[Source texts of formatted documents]

.....

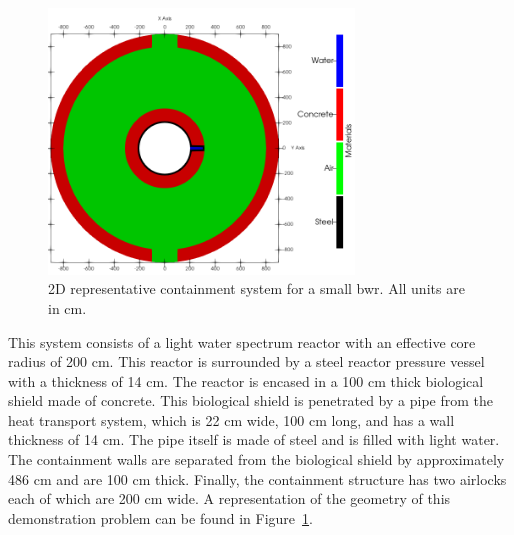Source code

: \begin{figure}[H]
    \centering
    \includegraphics[width=0.725\textwidth]{images/demos/bwr_shield/geo.png}
    \caption{2D representative containment system for a small \acrshort{bwr}. All units are in cm.}
    \label{fig:demo:bwr:geo:cont_full}
\end{figure}

This system consists of a light water spectrum reactor with an effective core radius of 200 cm. This reactor is surrounded by a steel reactor pressure vessel with a thickness of 14 cm. The reactor is encased in a 100 cm thick biological shield made of concrete. This biological shield is penetrated by a pipe from the heat transport system, which is 22 cm wide, 100 cm long, and has a wall thickness of 14 cm. The pipe itself is made of steel and is filled with light water. The containment walls are separated from the biological shield by approximately 486 cm and are 100 cm thick. Finally, the containment structure has two airlocks each of which are 200 cm wide. A representation of the geometry of this demonstration problem can be found in Figure~\ref{fig:demo:bwr:geo:cont_full}.

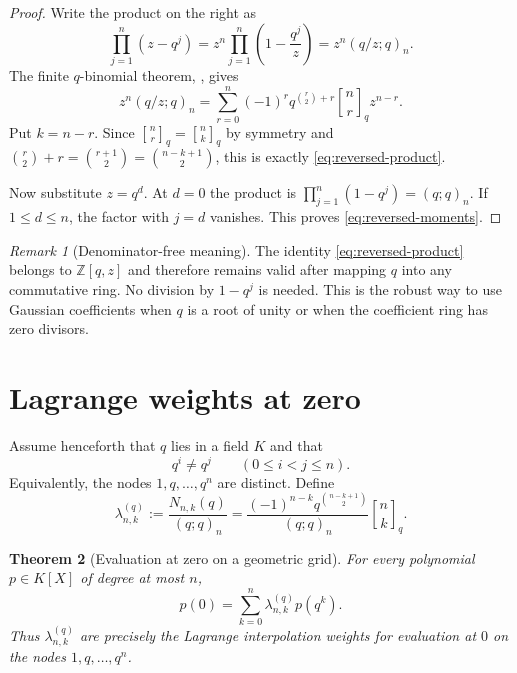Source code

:\documentclass[11pt,oneside,openany]{book}
\newtheorem{theorem}{Theorem}[chapter]
\theoremstyle{definition}
\theoremstyle{remark}
\newtheorem{remark}[theorem]{Remark}
\newcommand{\qbinom}[2]{\genfrac{[}{]}{0pt}{}{#1}{#2}_{q}}
\newcommand{\Z}{\mathbb Z}
\begin{document}
\begin{proof}
Write the product on the right as
\[
 \prod_{j=1}^{n}(z-q^j)
 =z^n\prod_{j=1}^{n}\left(1-\frac{q^j}{z}\right)
 =z^n(q/z;q)_n.
\]
The finite $q$-binomial theorem, , gives
\[
 z^n(q/z;q)_n
 =\sum_{r=0}^{n}(-1)^r q^{\binom r2+r}\qbinom nr z^{n-r}.
\]
Put $k=n-r$.  Since $\qbinom nr=\qbinom nk$ by symmetry and
$\binom r2+r=\binom{r+1}{2}=\binom{n-k+1}{2}$, this is exactly
\eqref{eq:reversed-product}.

Now substitute $z=q^d$.  At $d=0$ the product is
$\prod_{j=1}^{n}(1-q^j)=(q;q)_n$.  If $1\le d\le n$, the factor with
$j=d$ vanishes.  This proves \eqref{eq:reversed-moments}.
\end{proof}

\begin{remark}[Denominator-free meaning]\label{rem:denominator-free-reversed}
The identity \eqref{eq:reversed-product} belongs to $\Z[q,z]$ and therefore remains valid after mapping $q$ into any commutative ring.  No division by $1-q^j$ is needed.  This is the robust way to use Gaussian coefficients when $q$ is a root of unity or when the coefficient ring has zero divisors.
\end{remark}

\section{Lagrange weights at zero}

Assume henceforth that $q$ lies in a field $K$ and that
\[
 q^i\ne q^j\qquad(0\le i<j\le n).
\]
Equivalently, the nodes $1,q,\ldots,q^n$ are distinct.  Define
\begin{equation}\label{eq:geometric-lagrange-weight}
 \lambda_{n,k}^{(q)}
 :=\frac{N_{n,k}(q)}{(q;q)_n}
 =\frac{(-1)^{n-k}q^{\binom{n-k+1}{2}}}{(q;q)_n}\qbinom nk.
\end{equation}

\begin{theorem}[Evaluation at zero on a geometric grid]\label{thm:geometric-evaluation-zero}
For every polynomial $p\in K[X]$ of degree at most $n$,
\begin{equation}\label{eq:geometric-eval-zero}
 p(0)=\sum_{k=0}^{n}\lambda_{n,k}^{(q)}p(q^k).
\end{equation}
Thus $\lambda_{n,k}^{(q)}$ are precisely the Lagrange interpolation weights for evaluation at $0$ on the nodes $1,q,\ldots,q^n$.
\end{theorem}
\end{document}
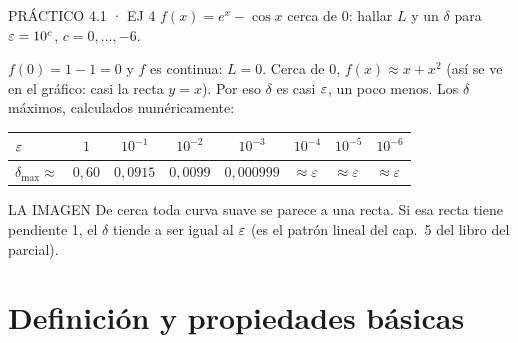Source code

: \begin{enunciado}{PRÁCTICO 4.1 · EJ 4}
$f(x)=e^x-\cos x$ cerca de 0: hallar $L$ y un $\delta$ para $\eps=10^c$, $c=0,\dots,-6$.
\end{enunciado}
$f(0)=1-1=0$ y $f$ es continua: $L=0$. Cerca de 0, $f(x)\approx x+x^2$ (así se ve en el gráfico: casi la recta $y=x$). Por eso $\delta$ es casi $\eps$, un poco menos. Los $\delta$ máximos, calculados numéricamente:
\begin{center}\small
\begin{tabular}{@{}lccccccc@{}}\toprule
$\eps$ & $1$ & $10^{-1}$ & $10^{-2}$ & $10^{-3}$ & $10^{-4}$ & $10^{-5}$ & $10^{-6}$\\\midrule
$\delta_{\max}\approx$ & $0{,}60$ & $0{,}0915$ & $0{,}0099$ & $0{,}000999$ & $\approx\eps$ & $\approx\eps$ & $\approx\eps$\\\bottomrule
\end{tabular}
\end{center}
\begin{tip}{LA IMAGEN}
De cerca toda curva suave se parece a una recta. Si esa recta tiene pendiente 1, el $\delta$ tiende a ser igual al $\eps$ (es el patrón lineal del cap.\ 5 del libro del parcial).
\end{tip}

\section{Definición y propiedades básicas}

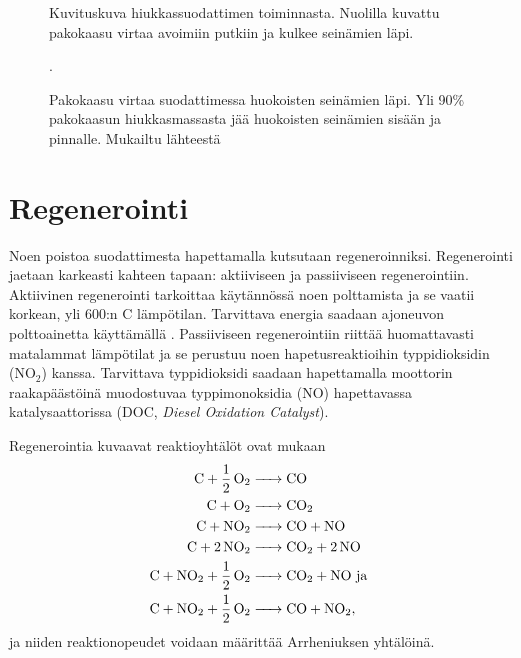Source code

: \begin{figure}[H]
    \centering 
               {Kuvituskuva hiukkassuodattimen toiminnasta. Nuolilla kuvattu pakokaasu virtaa avoimiin putkiin ja kulkee seinämien läpi.}
    \caption{Pakokaasu virtaa suodattimessa huokoisten seinämien läpi. Yli 90\% pakokaasun hiukkasmassasta jää huokoisten seinämien sisään ja pinnalle. Mukailtu lähteestä \cite{dieselnet_dpf}}.
    \label{fig:wall-flow-dpf}
\end{figure}



\section{Regenerointi}
Noen poistoa suodattimesta hapettamalla kutsutaan regeneroinniksi. Regenerointi jaetaan karkeasti kahteen tapaan: aktiiviseen ja passiiviseen regenerointiin. 
Aktiivinen regenerointi tarkoittaa käytännössä noen polttamista ja se
vaatii korkean, yli 600:n \degree C lämpötilan. Tarvittava energia saadaan ajoneuvon polttoainetta käyttämällä \cite{dieselnet_dpf}. Passiiviseen regenerointiin riittää huomattavasti matalammat lämpötilat ja se perustuu noen hapetusreaktioihin typpidioksidin (NO\(_2\)) kanssa. Tarvittava typpidioksidi saadaan hapettamalla moottorin raakapäästöinä muodostuvaa typpimonoksidia (NO) hapettavassa katalysaattorissa (DOC, \emph{Diesel Oxidation Catalyst}).


Regenerointia kuvaavat reaktioyhtälöt ovat \cite{LiuGuanlin2021Roio} mukaan  
\begin{align*}
    \ce{C + 1/2 O2 &-> CO }\\
    \ce{C + O2 &-> CO2}\\
    \ce{C + NO2 &-> CO +  NO}  \\
    \ce{C + 2 NO2 &-> CO2 + 2 NO}  \\
    \ce{C + NO2 + 1/2 O2 &-> CO2 + NO} \text{ ja }\\
    \ce{C + NO2 + 1/2 O2 &-> CO + NO2},
\end{align*}
ja niiden reaktionopeudet voidaan määrittää Arrheniuksen yhtälöinä.

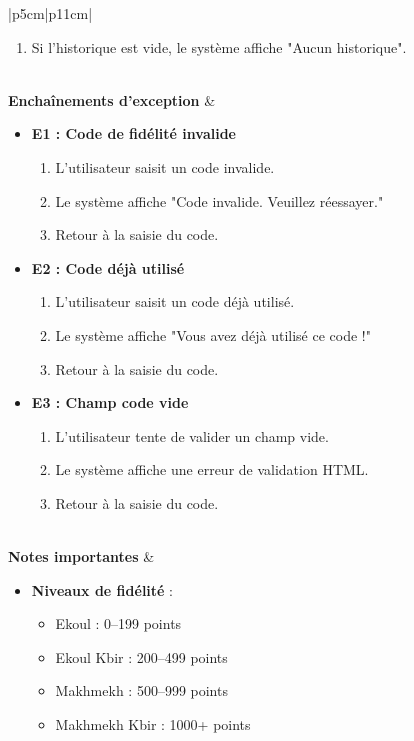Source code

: \begin{longtable}{|p{5cm}|p{11cm}|}
\begin{minipage}{\linewidth}
\begin{itemize}
\begin{enumerate}
\item Si l'historique est vide, le système affiche "Aucun historique".
\end{enumerate}
\end{itemize}
\end{minipage} \\ 
\hline
\textbf{Enchaînements d'exception} &
\begin{minipage}{\linewidth}
\begin{itemize}
\setlength{\itemsep}{3pt}
\item \textbf{E1 : Code de fidélité invalide}
\begin{enumerate}
\item L'utilisateur saisit un code invalide.
\item Le système affiche "Code invalide. Veuillez réessayer."
\item Retour à la saisie du code.
\end{enumerate}
\item \textbf{E2 : Code déjà utilisé}
\begin{enumerate}
\item L'utilisateur saisit un code déjà utilisé.
\item Le système affiche "Vous avez déjà utilisé ce code !"
\item Retour à la saisie du code.
\end{enumerate}
\item \textbf{E3 : Champ code vide}
\begin{enumerate}
\item L'utilisateur tente de valider un champ vide.
\item Le système affiche une erreur de validation HTML.
\item Retour à la saisie du code.
\end{enumerate}
\end{itemize}
\end{minipage} \\ 
\hline
\textbf{Notes importantes} &
\begin{minipage}{\linewidth}
\begin{itemize}
\setlength{\itemsep}{2pt}
\item \textbf{Niveaux de fidélité} :
  \begin{itemize}
  \item Ekoul : 0–199 points
  \item Ekoul Kbir : 200–499 points
  \item Makhmekh : 500–999 points
  \item Makhmekh Kbir : 1000+ points

\end{itemize}
\end{itemize}
\end{minipage}
\end{longtable}
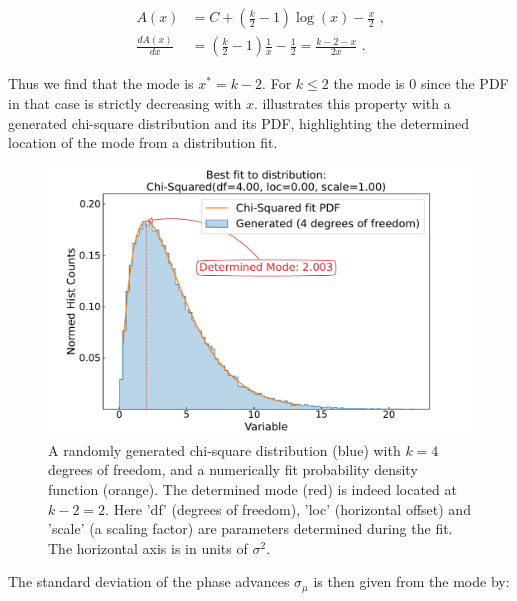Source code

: \begin{equation}
	\begin{aligned}
        A(x)              &= C + \left( \frac{k}{2} - 1 \right) \log(x) - \frac{x}{2} \text{ ,} \\
        \frac{d A(x)}{dx} &= \left( \frac{k}{2} - 1 \right) \frac{1}{x} - \frac{1}{2} = \frac{k - 2 - x}{2x} \text{ .}
	\end{aligned}	
    \label{equation:chi2_pdf_mode_proof}
\end{equation}

Thus we find that the mode is \(x^{*} = k - 2\).
For \(k \leq 2\) the mode is 0 since the PDF in that case is strictly decreasing with \(x\).
 illustrates this property with a generated chi-square distribution and its PDF, highlighting the determined location of the mode from a distribution fit.
\newline

\begin{figure}[!htb]
    \centering
    \includegraphics*[width=\textwidth]{Figures/Other_Studies/phase_chisquare_demo_fit.pdf}
    \caption{A randomly generated chi-square distribution (\textcolor{mplblue}{blue}) with \(k = 4\) degrees of freedom, and a numerically fit probability density function (\textcolor{mplorange}{orange}). The determined mode (\textcolor{mplred}{red}) is indeed located at \(k - 2 = 2\). Here 'df' (degrees of freedom), 'loc' (horizontal offset) and 'scale' (a scaling factor) are parameters determined during the fit. The horizontal axis is in units of \(\sigma^2\).}
    \label{figure:chisquare_demo_fit}
\end{figure}

The standard deviation of the phase advances \(\sigma_{\mu}\) is then given from the mode by:

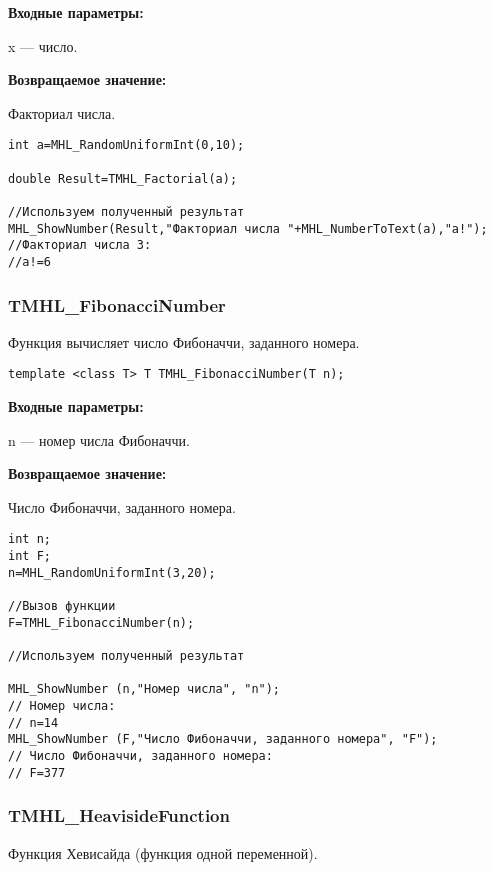 \documentclass[a4paper,12pt]{article}
\begin{document}
\textbf{Входные параметры:}  
 
 x --- число.

\textbf{Возвращаемое значение:}

 Факториал числа.


\begin{lstlisting}[label=code_use_TMHL_Factorial,caption=Пример использования]
int a=MHL_RandomUniformInt(0,10);

double Result=TMHL_Factorial(a);

//Используем полученный результат
MHL_ShowNumber(Result,"Факториал числа "+MHL_NumberToText(a),"a!");
//Факториал числа 3:
//a!=6
\end{lstlisting}

\subsubsection{TMHL\_FibonacciNumber}\label{TMHL_FibonacciNumber}

Функция вычисляет число Фибоначчи, заданного номера.


\begin{lstlisting}[label=code_syntax_TMHL_FibonacciNumber,caption=Синтаксис]
template <class T> T TMHL_FibonacciNumber(T n);
\end{lstlisting}

\textbf{Входные параметры:}  
 
 n --- номер числа Фибоначчи.

\textbf{Возвращаемое значение:}
 
 Число Фибоначчи, заданного номера.


\begin{lstlisting}[label=code_use_TMHL_FibonacciNumber,caption=Пример использования]
int n;
int F;
n=MHL_RandomUniformInt(3,20);

//Вызов функции
F=TMHL_FibonacciNumber(n);

//Используем полученный результат

MHL_ShowNumber (n,"Номер числа", "n");
// Номер числа:
// n=14
MHL_ShowNumber (F,"Число Фибоначчи, заданного номера", "F");
// Число Фибоначчи, заданного номера:
// F=377
\end{lstlisting}

\subsubsection{TMHL\_HeavisideFunction}\label{TMHL_HeavisideFunction}

Функция Хевисайда (функция одной переменной).
\end{document}
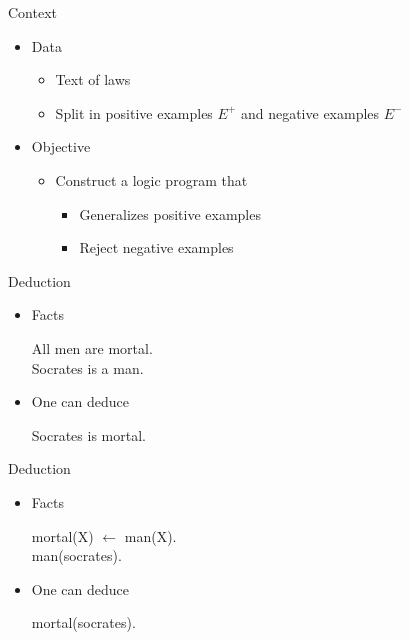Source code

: 
\begin{frame}{Context}
\vfill
\begin{itemize}
    \item Data
    \begin{itemize}
        \item Text of laws
        \item Split in positive examples $E^+$ and negative examples $E^-$
    \end{itemize}
    \vfill
    \item Objective
    \begin{itemize}
        \item Construct a logic program that
        \begin{itemize}
            \item Generalizes positive examples
            \item Reject negative examples
        \end{itemize}
    \end{itemize}
\end{itemize}
\vfill
\end{frame}



\begin{frame}{Deduction}
\vfill
\begin{itemize}
    \item Facts
    \begin{center}
        All men are mortal.\\
        Socrates is a man.
    \end{center}
    \vfill
    \item One can deduce
    \begin{center}
        Socrates is mortal.
    \end{center}
\end{itemize}
\vfill    
\end{frame}


\begin{frame}{Deduction}
\vfill
\begin{itemize}
    \item Facts
    \begin{center}
        mortal(X) $\leftarrow$ man(X).\\
        man(socrates).
    \end{center}
    \vfill
    \item One can deduce
    \begin{center}
        mortal(socrates).
    \end{center}
\end{itemize}
\vfill    
\end{frame}

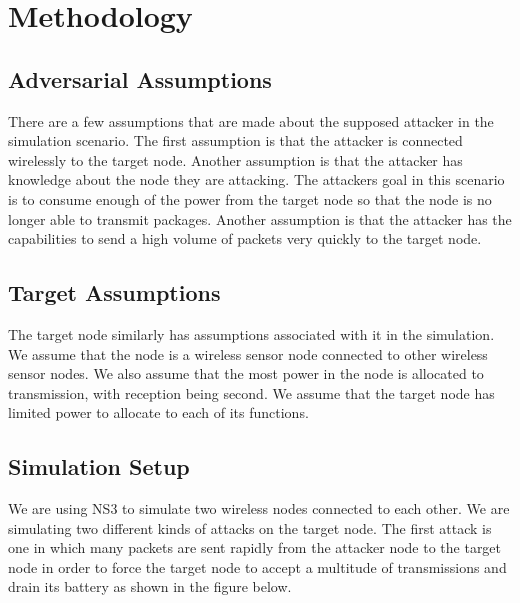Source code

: \section{Methodology}
\subsection{Adversarial Assumptions}
There are a few assumptions that are made about the supposed attacker in the simulation scenario.  The first assumption is that the attacker is connected wirelessly to the target node. Another assumption is that the attacker has knowledge about the node they are attacking. The attackers goal in this scenario is to consume enough of the power from the target node so that the node is no longer able to transmit packages.  Another assumption is that the attacker has the capabilities to send a high volume of packets very quickly to the target node.
\subsection{Target Assumptions}
The target node similarly has assumptions associated with it in the simulation.  We assume that the node is a wireless sensor node connected to other wireless sensor nodes.  We also assume that the most power in the node is allocated to transmission, with reception being second.  We assume that the target node has limited power to allocate to each of its functions.
\subsection{Simulation Setup}
We are using NS3 to simulate two wireless nodes connected to each other. We are simulating two different kinds of attacks on the target node. The first attack is one in which many packets are sent rapidly from the attacker node to the target node in order to force the target node to accept a multitude of transmissions and drain its battery as shown in the figure below.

.....

| Task brief |
Each line from the one holding "Socrates is a man." through the last line of the records above must be duplicated exactly, and pictures must not be.

| Output of the task |
        Socrates is a man.
    \end{center}
    \vfill
    \item One can deduce
    \begin{center}
        Socrates is mortal.
    \end{center}
\end{itemize}
\vfill    
\end{frame}


\begin{frame}{Deduction}
\vfill
\begin{itemize}
    \item Facts
    \begin{center}
        mortal(X) $\leftarrow$ man(X).\\
        man(socrates).
    \end{center}
    \vfill
    \item One can deduce
    \begin{center}
        mortal(socrates).
    \end{center}
\end{itemize}
\vfill    
\end{frame}

Source code

: \section{Methodology}
\subsection{Adversarial Assumptions}
There are a few assumptions that are made about the supposed attacker in the simulation scenario.  The first assumption is that the attacker is connected wirelessly to the target node. Another assumption is that the attacker has knowledge about the node they are attacking. The attackers goal in this scenario is to consume enough of the power from the target node so that the node is no longer able to transmit packages.  Another assumption is that the attacker has the capabilities to send a high volume of packets very quickly to the target node.
\subsection{Target Assumptions}
The target node similarly has assumptions associated with it in the simulation.  We assume that the node is a wireless sensor node connected to other wireless sensor nodes.  We also assume that the most power in the node is allocated to transmission, with reception being second.  We assume that the target node has limited power to allocate to each of its functions.
\subsection{Simulation Setup}
We are using NS3 to simulate two wireless nodes connected to each other. We are simulating two different kinds of attacks on the target node. The first attack is one in which many packets are sent rapidly from the attacker node to the target node in order to force the target node to accept a multitude of transmissions and drain its battery as shown in the figure below.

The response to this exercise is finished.